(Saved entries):
-=-=-=-=-
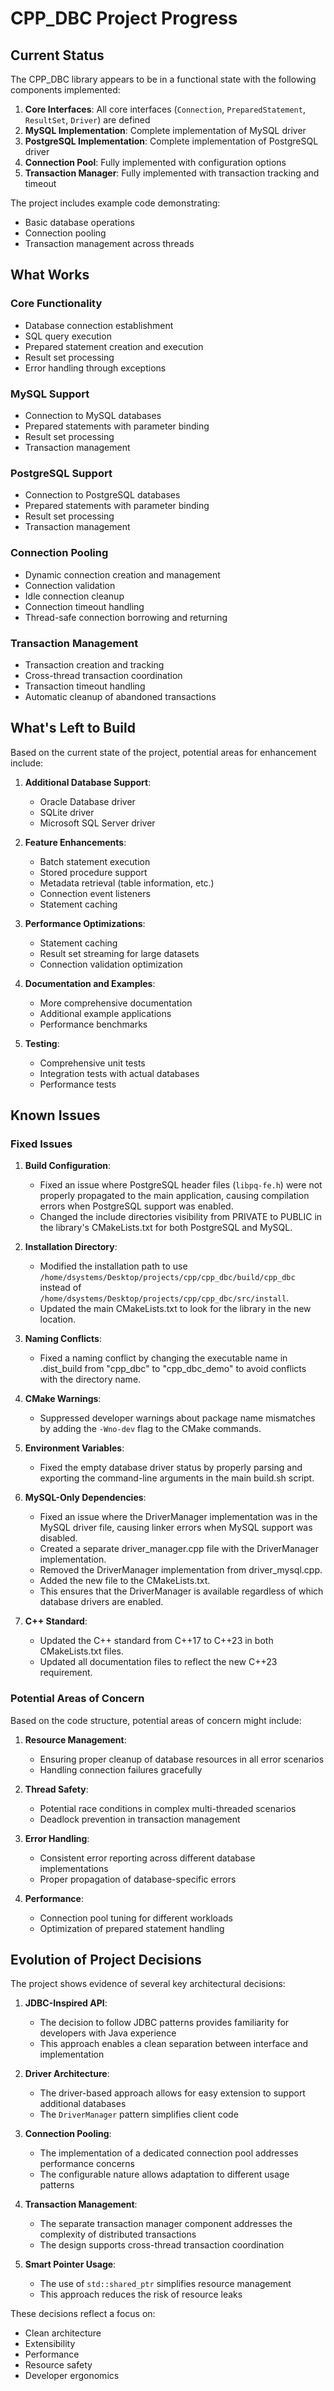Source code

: # CPP_DBC Project Progress

## Current Status

The CPP_DBC library appears to be in a functional state with the following components implemented:

1. **Core Interfaces**: All core interfaces (`Connection`, `PreparedStatement`, `ResultSet`, `Driver`) are defined
2. **MySQL Implementation**: Complete implementation of MySQL driver
3. **PostgreSQL Implementation**: Complete implementation of PostgreSQL driver
4. **Connection Pool**: Fully implemented with configuration options
5. **Transaction Manager**: Fully implemented with transaction tracking and timeout

The project includes example code demonstrating:
- Basic database operations
- Connection pooling
- Transaction management across threads

## What Works

### Core Functionality
- Database connection establishment
- SQL query execution
- Prepared statement creation and execution
- Result set processing
- Error handling through exceptions

### MySQL Support
- Connection to MySQL databases
- Prepared statements with parameter binding
- Result set processing
- Transaction management

### PostgreSQL Support
- Connection to PostgreSQL databases
- Prepared statements with parameter binding
- Result set processing
- Transaction management

### Connection Pooling
- Dynamic connection creation and management
- Connection validation
- Idle connection cleanup
- Connection timeout handling
- Thread-safe connection borrowing and returning

### Transaction Management
- Transaction creation and tracking
- Cross-thread transaction coordination
- Transaction timeout handling
- Automatic cleanup of abandoned transactions

## What's Left to Build

Based on the current state of the project, potential areas for enhancement include:

1. **Additional Database Support**:
   - Oracle Database driver
   - SQLite driver
   - Microsoft SQL Server driver

2. **Feature Enhancements**:
   - Batch statement execution
   - Stored procedure support
   - Metadata retrieval (table information, etc.)
   - Connection event listeners
   - Statement caching

3. **Performance Optimizations**:
   - Statement caching
   - Result set streaming for large datasets
   - Connection validation optimization

4. **Documentation and Examples**:
   - More comprehensive documentation
   - Additional example applications
   - Performance benchmarks

5. **Testing**:
   - Comprehensive unit tests
   - Integration tests with actual databases
   - Performance tests

## Known Issues

### Fixed Issues
1. **Build Configuration**:
   - Fixed an issue where PostgreSQL header files (`libpq-fe.h`) were not properly propagated to the main application, causing compilation errors when PostgreSQL support was enabled.
   - Changed the include directories visibility from PRIVATE to PUBLIC in the library's CMakeLists.txt for both PostgreSQL and MySQL.

2. **Installation Directory**:
   - Modified the installation path to use `/home/dsystems/Desktop/projects/cpp/cpp_dbc/build/cpp_dbc` instead of `/home/dsystems/Desktop/projects/cpp/cpp_dbc/src/install`.
   - Updated the main CMakeLists.txt to look for the library in the new location.

3. **Naming Conflicts**:
   - Fixed a naming conflict by changing the executable name in .dist_build from "cpp_dbc" to "cpp_dbc_demo" to avoid conflicts with the directory name.

4. **CMake Warnings**:
   - Suppressed developer warnings about package name mismatches by adding the `-Wno-dev` flag to the CMake commands.

5. **Environment Variables**:
   - Fixed the empty database driver status by properly parsing and exporting the command-line arguments in the main build.sh script.

6. **MySQL-Only Dependencies**:
   - Fixed an issue where the DriverManager implementation was in the MySQL driver file, causing linker errors when MySQL support was disabled.
   - Created a separate driver_manager.cpp file with the DriverManager implementation.
   - Removed the DriverManager implementation from driver_mysql.cpp.
   - Added the new file to the CMakeLists.txt.
   - This ensures that the DriverManager is available regardless of which database drivers are enabled.

7. **C++ Standard**:
   - Updated the C++ standard from C++17 to C++23 in both CMakeLists.txt files.
   - Updated all documentation files to reflect the new C++23 requirement.

### Potential Areas of Concern
Based on the code structure, potential areas of concern might include:

1. **Resource Management**:
   - Ensuring proper cleanup of database resources in all error scenarios
   - Handling connection failures gracefully

2. **Thread Safety**:
   - Potential race conditions in complex multi-threaded scenarios
   - Deadlock prevention in transaction management

3. **Error Handling**:
   - Consistent error reporting across different database implementations
   - Proper propagation of database-specific errors

4. **Performance**:
   - Connection pool tuning for different workloads
   - Optimization of prepared statement handling

## Evolution of Project Decisions

The project shows evidence of several key architectural decisions:

1. **JDBC-Inspired API**:
   - The decision to follow JDBC patterns provides familiarity for developers with Java experience
   - This approach enables a clean separation between interface and implementation

2. **Driver Architecture**:
   - The driver-based approach allows for easy extension to support additional databases
   - The `DriverManager` pattern simplifies client code

3. **Connection Pooling**:
   - The implementation of a dedicated connection pool addresses performance concerns
   - The configurable nature allows adaptation to different usage patterns

4. **Transaction Management**:
   - The separate transaction manager component addresses the complexity of distributed transactions
   - The design supports cross-thread transaction coordination

5. **Smart Pointer Usage**:
   - The use of `std::shared_ptr` simplifies resource management
   - This approach reduces the risk of resource leaks

These decisions reflect a focus on:
- Clean architecture
- Extensibility
- Performance
- Resource safety
- Developer ergonomics
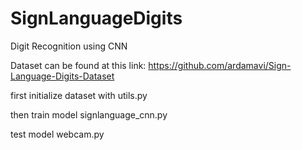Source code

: # SignLanguageDigits
Digit Recognition using CNN

Dataset can be found at this link:
https://github.com/ardamavi/Sign-Language-Digits-Dataset


first initialize dataset with utils.py

then train model signlanguage_cnn.py

test model webcam.py
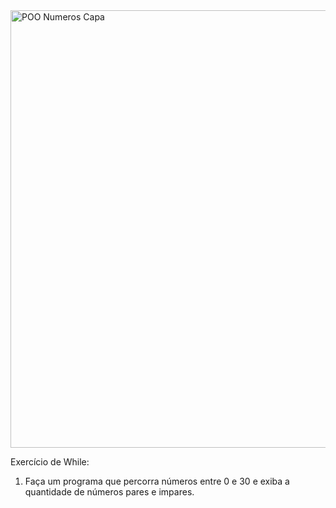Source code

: 
<img width="1920" height="700" alt="POO Numeros Capa" src="https://github.com/user-attachments/assets/fe1c0040-069f-41db-80f6-4b637f53b993" />

  
Exercício de While:  
1) Faça um programa que percorra números entre 0 e 30 e exiba a quantidade de números pares e impares.
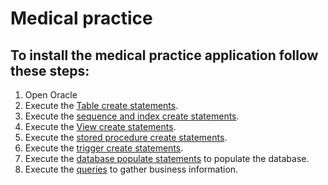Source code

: # Medical practice
## To install the medical practice application follow these steps:
1. Open Oracle
2. Execute the [Table create statements](Table_create_and_drop.sql).
3. Execute the [sequence and index create statements](Sequence_create_and_drop_and_Indexes.sql).
4. Execute the [View create statements](View_create_and_drop.sql).
5. Execute the [stored procedure create statements](Procedure_insert_service.sql).
6. Execute the [trigger create statements](Trigger_minutes_worked.sql).
7. Execute the [database populate statements](Populate_database.sql) to populate the database.
8. Execute the [queries](Queries.sql) to gather business information.
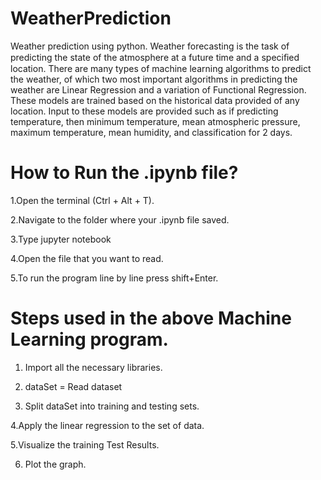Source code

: # WeatherPrediction
Weather prediction using python.
Weather forecasting is the task of predicting the state of the atmosphere at a future time and a speciﬁed location.
There are many types of machine learning algorithms to predict the weather, of which two most important algorithms in predicting the weather are Linear Regression and a variation of Functional Regression. These models are trained based on the historical data provided of any location. Input to these models are provided such as if predicting temperature, then minimum
temperature, mean atmospheric pressure, maximum temperature, mean humidity, and classification for 2 days.

# How to Run the .ipynb file?

1.Open the terminal (Ctrl + Alt + T).

2.Navigate to the folder where your .ipynb file saved.

3.Type jupyter notebook

4.Open the file that you want to read.

5.To run the program line by line press shift+Enter.

# Steps used in the above Machine Learning program.

 1. Import all the necessary libraries.

 2. dataSet = Read dataset
 
 3. Split dataSet into training and testing sets.

 4.Apply the linear regression to the set of data.
 
 5.Visualize the training Test Results.
 
 6. Plot the graph.

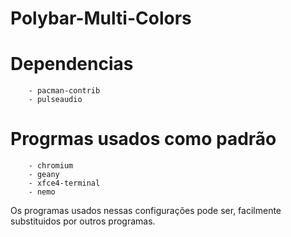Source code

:# Polybar-Multi-Colors

# Dependencias

		- pacman-contrib
		- pulseaudio
		
# Progrmas usados como padrão

		- chromium
		- geany
		- xfce4-terminal
		- nemo
		
Os programas usados nessas configurações pode ser,
facilmente substituidos por outros programas.

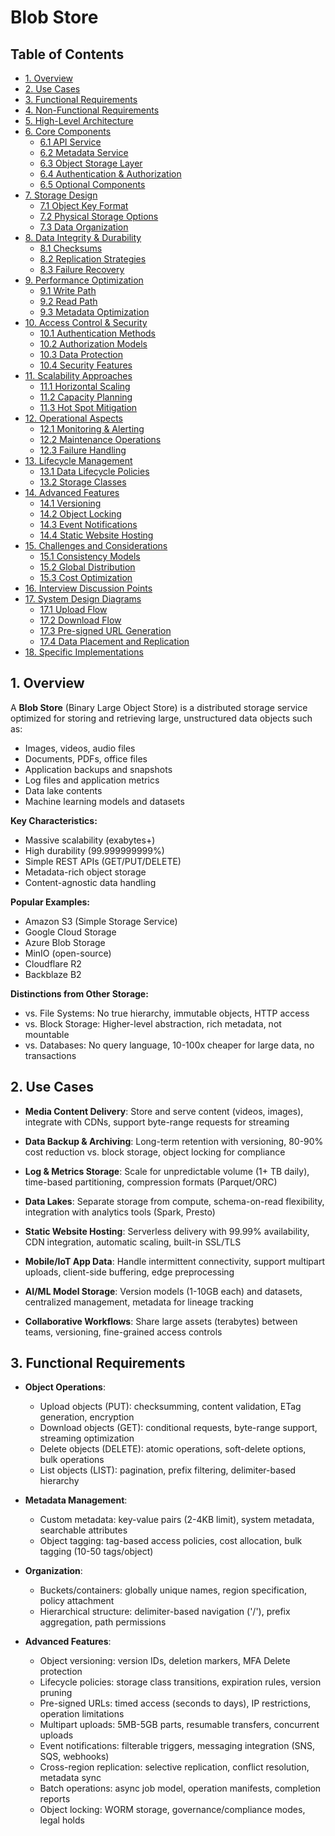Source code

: # Blob Store

## Table of Contents
- [1. Overview](#1-overview)
- [2. Use Cases](#2-use-cases)
- [3. Functional Requirements](#3-functional-requirements)
- [4. Non-Functional Requirements](#4-non-functional-requirements)
- [5. High-Level Architecture](#5-high-level-architecture)
- [6. Core Components](#6-core-components)
  - [6.1 API Service](#61-api-service)
  - [6.2 Metadata Service](#62-metadata-service)
  - [6.3 Object Storage Layer](#63-object-storage-layer)
  - [6.4 Authentication & Authorization](#64-authentication--authorization)
  - [6.5 Optional Components](#65-optional-components)
- [7. Storage Design](#7-storage-design)
  - [7.1 Object Key Format](#71-object-key-format)
  - [7.2 Physical Storage Options](#72-physical-storage-options)
  - [7.3 Data Organization](#73-data-organization)
- [8. Data Integrity & Durability](#8-data-integrity--durability)
  - [8.1 Checksums](#81-checksums)
  - [8.2 Replication Strategies](#82-replication-strategies)
  - [8.3 Failure Recovery](#83-failure-recovery)
- [9. Performance Optimization](#9-performance-optimization)
  - [9.1 Write Path](#91-write-path)
  - [9.2 Read Path](#92-read-path)
  - [9.3 Metadata Optimization](#93-metadata-optimization)
- [10. Access Control & Security](#10-access-control--security)
  - [10.1 Authentication Methods](#101-authentication-methods)
  - [10.2 Authorization Models](#102-authorization-models)
  - [10.3 Data Protection](#103-data-protection)
  - [10.4 Security Features](#104-security-features)
- [11. Scalability Approaches](#11-scalability-approaches)
  - [11.1 Horizontal Scaling](#111-horizontal-scaling)
  - [11.2 Capacity Planning](#112-capacity-planning)
  - [11.3 Hot Spot Mitigation](#113-hot-spot-mitigation)
- [12. Operational Aspects](#12-operational-aspects)
  - [12.1 Monitoring & Alerting](#121-monitoring--alerting)
  - [12.2 Maintenance Operations](#122-maintenance-operations)
  - [12.3 Failure Handling](#123-failure-handling)
- [13. Lifecycle Management](#13-lifecycle-management)
  - [13.1 Data Lifecycle Policies](#131-data-lifecycle-policies)
  - [13.2 Storage Classes](#132-storage-classes)
- [14. Advanced Features](#14-advanced-features)
  - [14.1 Versioning](#141-versioning)
  - [14.2 Object Locking](#142-object-locking)
  - [14.3 Event Notifications](#143-event-notifications)
  - [14.4 Static Website Hosting](#144-static-website-hosting)
- [15. Challenges and Considerations](#15-challenges-and-considerations)
  - [15.1 Consistency Models](#151-consistency-models)
  - [15.2 Global Distribution](#152-global-distribution)
  - [15.3 Cost Optimization](#153-cost-optimization)
- [16. Interview Discussion Points](#16-interview-discussion-points)
- [17. System Design Diagrams](#17-system-design-diagrams)
  - [17.1 Upload Flow](#171-upload-flow)
  - [17.2 Download Flow](#172-download-flow)
  - [17.3 Pre-signed URL Generation](#173-pre-signed-url-generation)
  - [17.4 Data Placement and Replication](#174-data-placement-and-replication)
- [18. Specific Implementations](#18-specific-implementations)

## 1. Overview

A **Blob Store** (Binary Large Object Store) is a distributed storage service optimized for storing and retrieving large, unstructured data objects such as:
- Images, videos, audio files
- Documents, PDFs, office files
- Application backups and snapshots
- Log files and application metrics
- Data lake contents
- Machine learning models and datasets

**Key Characteristics:**
- Massive scalability (exabytes+)
- High durability (99.999999999%)
- Simple REST APIs (GET/PUT/DELETE)
- Metadata-rich object storage
- Content-agnostic data handling

**Popular Examples:** 
- Amazon S3 (Simple Storage Service)
- Google Cloud Storage
- Azure Blob Storage
- MinIO (open-source)
- Cloudflare R2
- Backblaze B2

**Distinctions from Other Storage:**
- vs. File Systems: No true hierarchy, immutable objects, HTTP access
- vs. Block Storage: Higher-level abstraction, rich metadata, not mountable
- vs. Databases: No query language, 10-100x cheaper for large data, no transactions

## 2. Use Cases

- **Media Content Delivery**: Store and serve content (videos, images), integrate with CDNs, support byte-range requests for streaming
  
- **Data Backup & Archiving**: Long-term retention with versioning, 80-90% cost reduction vs. block storage, object locking for compliance

- **Log & Metrics Storage**: Scale for unpredictable volume (1+ TB daily), time-based partitioning, compression formats (Parquet/ORC)

- **Data Lakes**: Separate storage from compute, schema-on-read flexibility, integration with analytics tools (Spark, Presto)

- **Static Website Hosting**: Serverless delivery with 99.99% availability, CDN integration, automatic scaling, built-in SSL/TLS

- **Mobile/IoT App Data**: Handle intermittent connectivity, support multipart uploads, client-side buffering, edge preprocessing

- **AI/ML Model Storage**: Version models (1-10GB each) and datasets, centralized management, metadata for lineage tracking

- **Collaborative Workflows**: Share large assets (terabytes) between teams, versioning, fine-grained access controls

## 3. Functional Requirements

- **Object Operations**:
  - Upload objects (PUT): checksumming, content validation, ETag generation, encryption
  - Download objects (GET): conditional requests, byte-range support, streaming optimization
  - Delete objects (DELETE): atomic operations, soft-delete options, bulk operations
  - List objects (LIST): pagination, prefix filtering, delimiter-based hierarchy

- **Metadata Management**:
  - Custom metadata: key-value pairs (2-4KB limit), system metadata, searchable attributes
  - Object tagging: tag-based access policies, cost allocation, bulk tagging (10-50 tags/object)

- **Organization**:
  - Buckets/containers: globally unique names, region specification, policy attachment
  - Hierarchical structure: delimiter-based navigation ('/'), prefix aggregation, path permissions

- **Advanced Features**:
  - Object versioning: version IDs, deletion markers, MFA Delete protection
  - Lifecycle policies: storage class transitions, expiration rules, version pruning
  - Pre-signed URLs: timed access (seconds to days), IP restrictions, operation limitations
  - Multipart uploads: 5MB-5GB parts, resumable transfers, concurrent uploads
  - Event notifications: filterable triggers, messaging integration (SNS, SQS, webhooks)
  - Cross-region replication: selective replication, conflict resolution, metadata sync
  - Batch operations: async job model, operation manifests, completion reports
  - Object locking: WORM storage, governance/compliance modes, legal holds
-=-=-=-=-
(WHAT YOU ARE ASKED TO DO): Both the line containing "- Consistent error" and the line containing "- The decision" belong in the answer. Print them and every line above that falls between them exactly, and no others.

(OUTPUT OF THE TASK):
   - Consistent error reporting across different database implementations
   - Proper propagation of database-specific errors

4. **Performance**:
   - Connection pool tuning for different workloads
   - Optimization of prepared statement handling

## Evolution of Project Decisions

The project shows evidence of several key architectural decisions:

1. **JDBC-Inspired API**:
   - The decision to follow JDBC patterns provides familiarity for developers with Java experience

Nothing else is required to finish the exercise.